In fact, I struggled to think how I could possibly use them with my creative style! I am a subtle texture and pretty much a monochromatic [shades of grey] type creative, so I was ‘head over heals’ for Finnabair’s Texture pastes; [and still am] LOL. :)

I need to share this with you so that you can appreciate how wonderfully surprised I was, when I started to create and experiment with the waxes.

THEY ARE AMAZING!!!!! I SO LOVE THEM!!! Oh and I so love how they smell too. :)

As I began to play and experiment with them I thought a lot about what I like to create and how I like to emulate vintage and aged metal patinas.
So with that in mind, I played around and came up with what I like to call the ‘Dirty Bronze’ look; and I love it!

I tend not to use a lot of products, I very much like to keep the creative process simple, and as a result I tend not to use a lot of products in combination to get ‘the look’ that I want. So with this project I used just one of the waxes - a beautiful Metallique Rose Gold. It completed the look I was going for Perfectly!!!

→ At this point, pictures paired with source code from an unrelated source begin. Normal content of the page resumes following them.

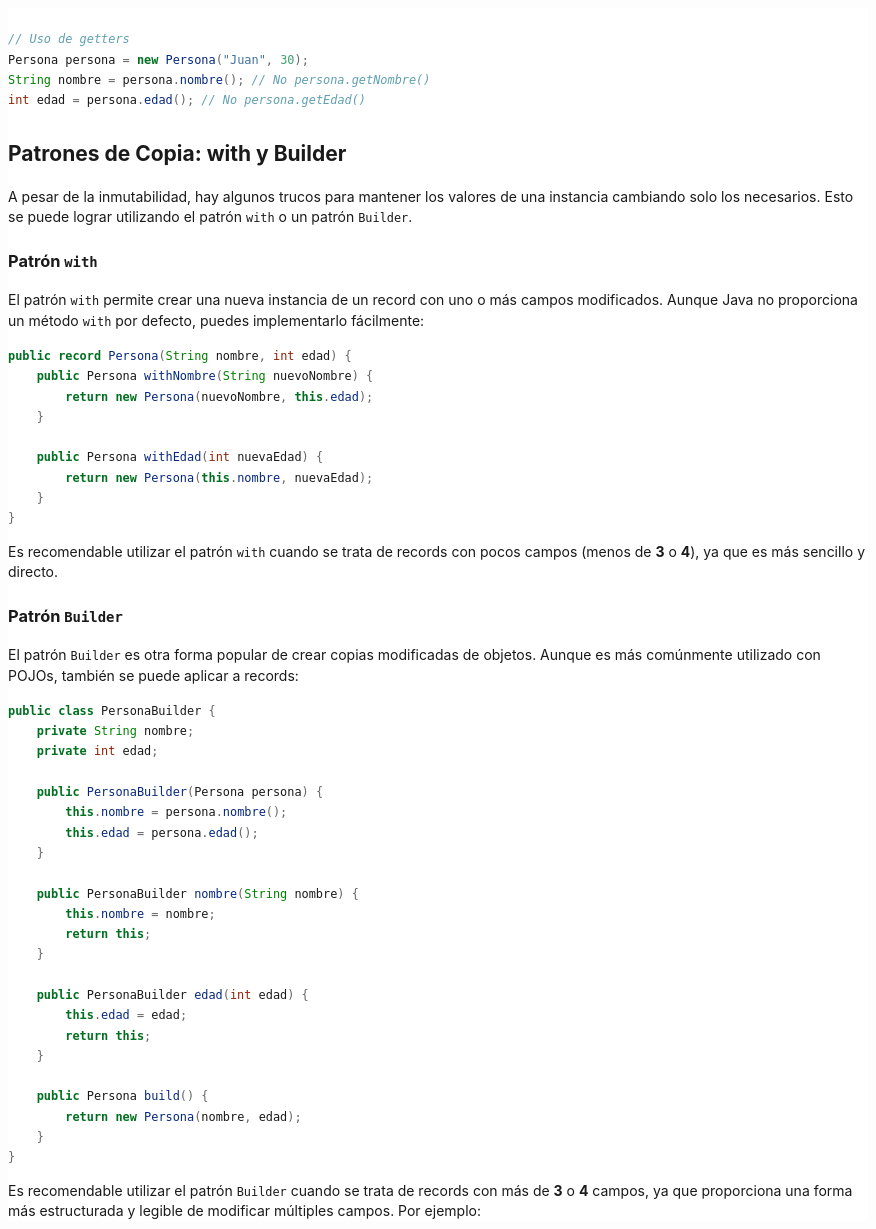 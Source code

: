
 ```Java

// Uso de getters
Persona persona = new Persona("Juan", 30);
String nombre = persona.nombre(); // No persona.getNombre()
int edad = persona.edad(); // No persona.getEdad()
```

## Patrones de Copia: with y Builder
A pesar de la inmutabilidad, hay algunos trucos para mantener los valores de una instancia cambiando solo los necesarios. Esto se puede lograr utilizando el patrón `with` o un patrón `Builder`.

### Patrón `with`
El patrón `with` permite crear una nueva instancia de un record con uno o más campos modificados. Aunque Java no proporciona un método `with` por defecto, puedes implementarlo fácilmente:
```Java
public record Persona(String nombre, int edad) {
    public Persona withNombre(String nuevoNombre) {
        return new Persona(nuevoNombre, this.edad);
    }

    public Persona withEdad(int nuevaEdad) {
        return new Persona(this.nombre, nuevaEdad);
    }
}
```
Es recomendable utilizar el patrón `with` cuando se trata de records con pocos campos (menos de **3** o **4**), ya que es más sencillo y directo.

### Patrón `Builder`
El patrón `Builder` es otra forma popular de crear copias modificadas de objetos. Aunque es más comúnmente utilizado con POJOs, también se puede aplicar a records:
```Java
public class PersonaBuilder {
    private String nombre;
    private int edad;

    public PersonaBuilder(Persona persona) {
        this.nombre = persona.nombre();
        this.edad = persona.edad();
    }

    public PersonaBuilder nombre(String nombre) {
        this.nombre = nombre;
        return this;
    }

    public PersonaBuilder edad(int edad) {
        this.edad = edad;
        return this;
    }

    public Persona build() {
        return new Persona(nombre, edad);
    }
}
```
Es recomendable utilizar el patrón `Builder` cuando se trata de records con más de **3** o **4** campos, ya que proporciona una forma más estructurada y legible de modificar múltiples campos. Por ejemplo:
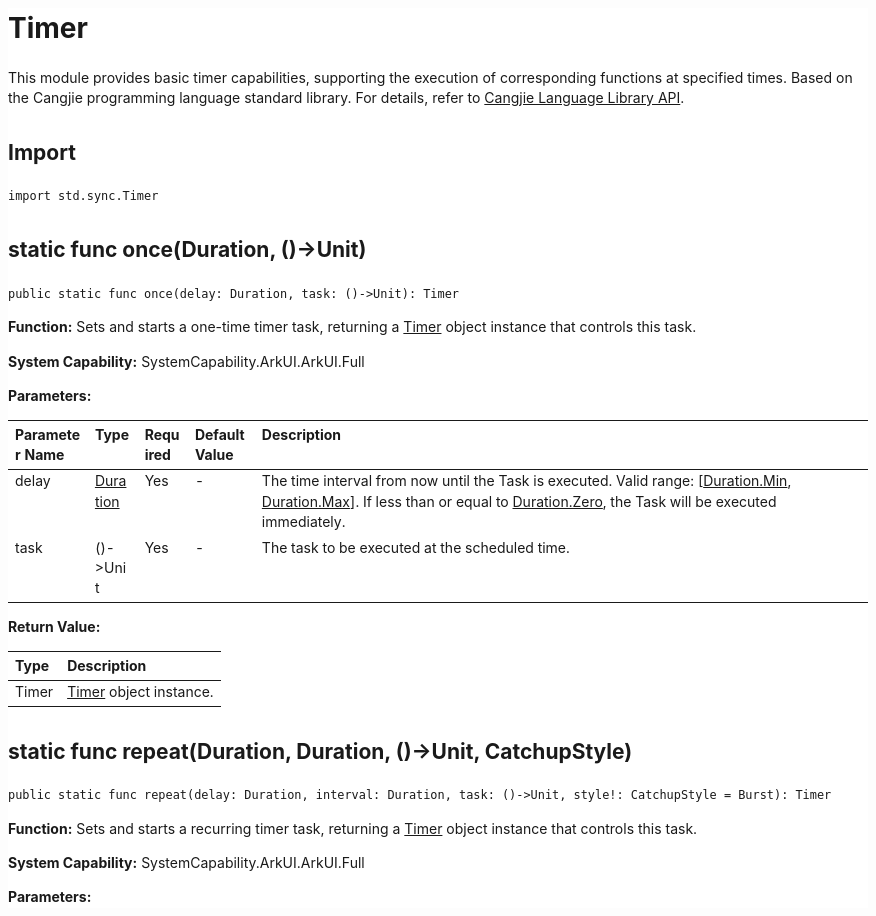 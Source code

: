 # Timer

This module provides basic timer capabilities, supporting the execution of corresponding functions at specified times. Based on the Cangjie programming language standard library. For details, refer to [Cangjie Language Library API](https://developer.huawei.com/consumer/cn/doc/cangjie-guides-V5/sync_package_classes-V5#class-timer).

## Import

```cangjie
import std.sync.Timer
```

## static func once(Duration, ()->Unit)

```cangjie
public static func once(delay: Duration, task: ()->Unit): Timer
```

**Function:** Sets and starts a one-time timer task, returning a [Timer](https://developer.huawei.com/consumer/cn/doc/cangjie-guides-V5/sync_package_classes-V5#class-timer) object instance that controls this task.

**System Capability:** SystemCapability.ArkUI.ArkUI.Full

**Parameters:**

| Parameter Name | Type | Required | Default Value | Description |
|:---|:---|:---|:---|:---|
| delay | [Duration](https://developer.huawei.com/consumer/cn/doc/cangjie-guides-V5/time_package_structs-V5#struct-duration) | Yes | - | The time interval from now until the Task is executed. Valid range: [[Duration.Min](https://developer.huawei.com/consumer/cn/doc/cangjie-guides-V5/time_package_structs-V5#static-prop-min), [Duration.Max](https://developer.huawei.com/consumer/cn/doc/cangjie-guides-V5/time_package_structs-V5#static-prop-max)]. If less than or equal to [Duration.Zero](https://developer.huawei.com/consumer/cn/doc/cangjie-guides-V5/time_package_structs-V5#static-prop-zero), the Task will be executed immediately. |
| task | ()->Unit | Yes | - | The task to be executed at the scheduled time. |

**Return Value:**

| Type | Description |
|:---|:---|
| Timer | [Timer](https://developer.huawei.com/consumer/cn/doc/cangjie-guides-V5/sync_package_classes-V5#class-timer) object instance. |

## static func repeat(Duration, Duration, ()->Unit, CatchupStyle)

```cangjie
public static func repeat(delay: Duration, interval: Duration, task: ()->Unit, style!: CatchupStyle = Burst): Timer
```

**Function:** Sets and starts a recurring timer task, returning a [Timer](https://developer.huawei.com/consumer/cn/doc/cangjie-guides-V5/sync_package_classes-V5#class-timer) object instance that controls this task.

**System Capability:** SystemCapability.ArkUI.ArkUI.Full

**Parameters:**
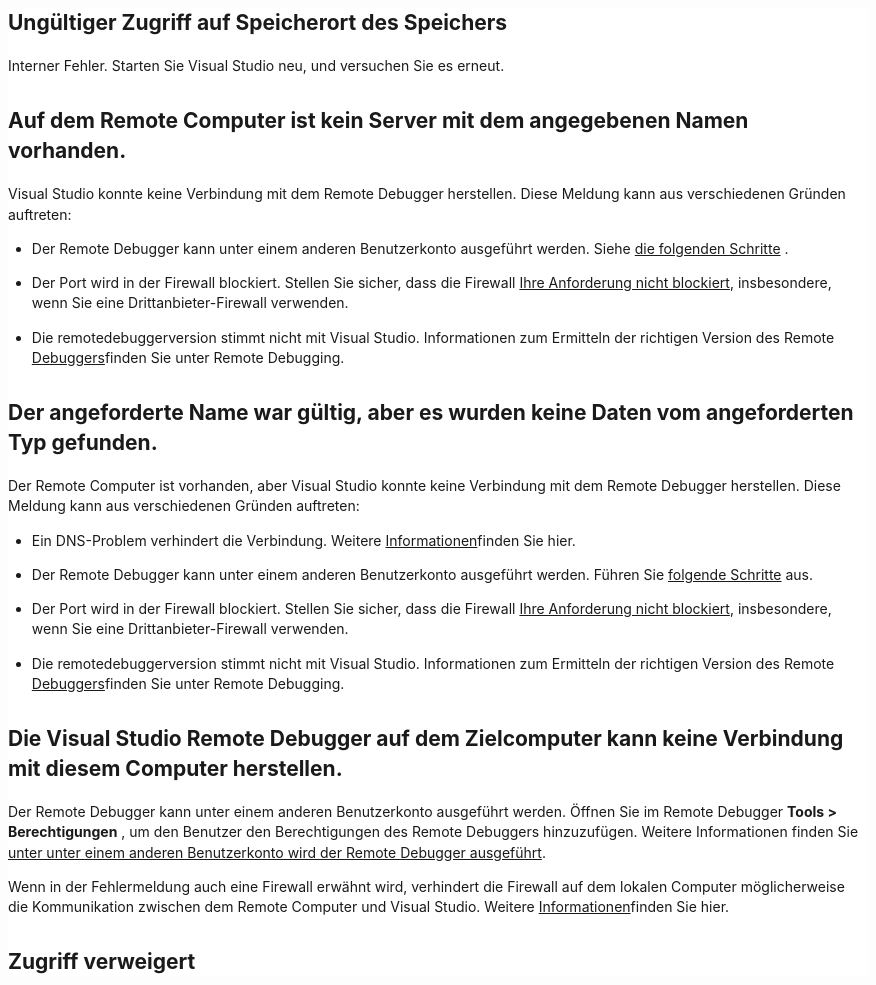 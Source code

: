 ## <a name="invalid_access"></a>Ungültiger Zugriff auf Speicherort des Speichers

Interner Fehler. Starten Sie Visual Studio neu, und versuchen Sie es erneut.

## <a name="no_server"></a>Auf dem Remote Computer ist kein Server mit dem angegebenen Namen vorhanden.

Visual Studio konnte keine Verbindung mit dem Remote Debugger herstellen. Diese Meldung kann aus verschiedenen Gründen auftreten:

- Der Remote Debugger kann unter einem anderen Benutzerkonto ausgeführt werden. Siehe [die folgenden Schritte](#user_accounts) .

- Der Port wird in der Firewall blockiert. Stellen Sie sicher, dass die Firewall [Ihre Anforderung nicht blockiert](#firewall), insbesondere, wenn Sie eine Drittanbieter-Firewall verwenden.

- Die remotedebuggerversion stimmt nicht mit Visual Studio. Informationen zum Ermitteln der richtigen Version des Remote [Debuggers](../debugger/remote-debugging.md)finden Sie unter Remote Debugging.

## <a name="valid_name"></a>Der angeforderte Name war gültig, aber es wurden keine Daten vom angeforderten Typ gefunden.

Der Remote Computer ist vorhanden, aber Visual Studio konnte keine Verbindung mit dem Remote Debugger herstellen. Diese Meldung kann aus verschiedenen Gründen auftreten:

- Ein DNS-Problem verhindert die Verbindung. Weitere [Informationen](#dns)finden Sie hier.

- Der Remote Debugger kann unter einem anderen Benutzerkonto ausgeführt werden. Führen Sie [folgende Schritte](#user_accounts) aus.

- Der Port wird in der Firewall blockiert. Stellen Sie sicher, dass die Firewall [Ihre Anforderung nicht blockiert](#firewall), insbesondere, wenn Sie eine Drittanbieter-Firewall verwenden.

- Die remotedebuggerversion stimmt nicht mit Visual Studio. Informationen zum Ermitteln der richtigen Version des Remote [Debuggers](../debugger/remote-debugging.md)finden Sie unter Remote Debugging.

## <a name="cant_connect_back"></a>Die Visual Studio Remote Debugger auf dem Zielcomputer kann keine Verbindung mit diesem Computer herstellen.

Der Remote Debugger kann unter einem anderen Benutzerkonto ausgeführt werden. Öffnen Sie im Remote Debugger **Tools > Berechtigungen** , um den Benutzer den Berechtigungen des Remote Debuggers hinzuzufügen. Weitere Informationen finden Sie [unter unter einem anderen Benutzerkonto wird der Remote Debugger ausgeführt](#user_accounts).

Wenn in der Fehlermeldung auch eine Firewall erwähnt wird, verhindert die Firewall auf dem lokalen Computer möglicherweise die Kommunikation zwischen dem Remote Computer und Visual Studio. Weitere [Informationen](#firewall)finden Sie hier.

## <a name="access_denied"></a> Zugriff verweigert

To show you how I created the dirty bronze look I would like to share with you my Mumma, Pappa, and Baby ‘Freaky Peep’ dolls; and no, they aren’t your typical dolls...


I first began by constructing my dolls using wooden twigs, ceramic skull beads, and Halloween skeleton decorations. To form the bodies I have used Mont Marte air-dry clay. These can take about 24-48 hours to dry completely [depending on the environmental temperature].
Once they are completely dry, I seal them with Art Basics Heavy White Gesso; it is applied just using a paint brush.
To get the desired interaction of mediums I found that I need to create a smooth surface that was somewhat fluid repellent, so I then sprayed them with spray gesso.
When the gesso was dry, I literally drenched the dolls with Vintage Coal Color Bloom spray mist; then dried it quickly using a heat tool.
The final step is the application of the Metallique wax. This can be a little fiddly and take a bit of time as it requires a visual appreciation of what dirty bronze looks like.
I literally played until it looked right and after I practiced for a bit, I eventually achieved the look I wanted.
With the creative experimenting that I have been doing I found that I prefer to use very stiff bristle brushes to apply the wax, plus or minus my finger and/or a wet wipe.
The image below shows my 2 ‘go to’ brushes for applying the waxes.
I started out applying only very small amounts of wax to prominent parts of the anatomy and keeping the recessed parts dark with the mist.
You may notice that the mumma and baby doll appear a little softer and less dark, and that is on purpose - to help create the gender and generation differences.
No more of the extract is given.